Leaving out all pictures, retype the records exactly.

**Materials provided**

········

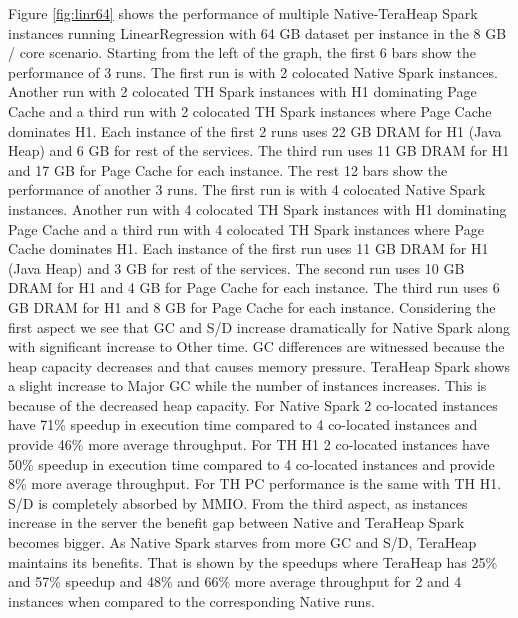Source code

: Figure \ref{fig:linr64} shows the performance of multiple
Native-TeraHeap Spark instances running LinearRegression with 64 GB
dataset per instance in the 8 GB / core scenario.
Starting from the left of the graph, the first 6 bars show the
performance of 3 runs. The first run is with 2 colocated Native Spark instances.
Another run with 2 colocated TH Spark instances with H1 dominating Page Cache
and a third run with 2 colocated TH Spark instances where Page Cache dominates H1.
Each instance of the first 2 runs uses 22 GB DRAM for H1 (Java Heap) and 6 GB for rest of the services.
The third run uses 11 GB DRAM for H1 and 17 GB for Page Cache for each instance.
The rest 12 bars show the performance of another 3 runs. The first run is with 4 colocated Native Spark instances.
Another run with 4 colocated TH Spark instances with H1 dominating Page Cache
and a third run with 4 colocated TH Spark instances where Page Cache dominates H1.
Each instance of the first run uses 11 GB DRAM for H1 (Java Heap) and 3 GB for rest of the services.
The second run uses 10 GB DRAM for H1 and 4 GB for Page Cache for each instance.
The third run uses 6 GB DRAM for H1 and 8 GB for Page Cache for each instance.
Considering the first aspect we see that GC and S/D increase dramatically for Native Spark along with significant increase to Other time. GC differences are witnessed because the heap capacity decreases and that causes memory pressure. TeraHeap Spark shows a slight increase to Major GC while the number of instances increases. This is because of the decreased heap capacity. For Native Spark 2 co-located instances have 71\% speedup in execution time compared to 4 co-located instances and provide 46\% more average throughput. For TH H1 2 co-located instances have 50\% speedup in execution time compared to 4 co-located instances and provide 8\% more average throughput. For TH PC performance is the same with TH H1.
S/D is completely absorbed by MMIO. From the third aspect, as instances increase in the server the benefit gap between Native and TeraHeap Spark becomes bigger. As Native Spark starves from more GC and S/D, TeraHeap maintains its benefits. That is shown by the speedups where TeraHeap has 25\% and 57\% speedup and 48\% and 66\% more average throughput for 2 and 4 instances when compared to the corresponding Native runs.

········

**Result of this exercise**
Source code

: Figure \ref{fig:linr64} shows the performance of multiple
Native-TeraHeap Spark instances running LinearRegression with 64 GB
dataset per instance in the 8 GB / core scenario.
Starting from the left of the graph, the first 6 bars show the
performance of 3 runs. The first run is with 2 colocated Native Spark instances.
Another run with 2 colocated TH Spark instances with H1 dominating Page Cache
and a third run with 2 colocated TH Spark instances where Page Cache dominates H1.
Each instance of the first 2 runs uses 22 GB DRAM for H1 (Java Heap) and 6 GB for rest of the services.
The third run uses 11 GB DRAM for H1 and 17 GB for Page Cache for each instance.
The rest 12 bars show the performance of another 3 runs. The first run is with 4 colocated Native Spark instances.
Another run with 4 colocated TH Spark instances with H1 dominating Page Cache
and a third run with 4 colocated TH Spark instances where Page Cache dominates H1.
Each instance of the first run uses 11 GB DRAM for H1 (Java Heap) and 3 GB for rest of the services.
The second run uses 10 GB DRAM for H1 and 4 GB for Page Cache for each instance.
The third run uses 6 GB DRAM for H1 and 8 GB for Page Cache for each instance.
Considering the first aspect we see that GC and S/D increase dramatically for Native Spark along with significant increase to Other time. GC differences are witnessed because the heap capacity decreases and that causes memory pressure. TeraHeap Spark shows a slight increase to Major GC while the number of instances increases. This is because of the decreased heap capacity. For Native Spark 2 co-located instances have 71\% speedup in execution time compared to 4 co-located instances and provide 46\% more average throughput. For TH H1 2 co-located instances have 50\% speedup in execution time compared to 4 co-located instances and provide 8\% more average throughput. For TH PC performance is the same with TH H1.
S/D is completely absorbed by MMIO. From the third aspect, as instances increase in the server the benefit gap between Native and TeraHeap Spark becomes bigger. As Native Spark starves from more GC and S/D, TeraHeap maintains its benefits. That is shown by the speedups where TeraHeap has 25\% and 57\% speedup and 48\% and 66\% more average throughput for 2 and 4 instances when compared to the corresponding Native runs.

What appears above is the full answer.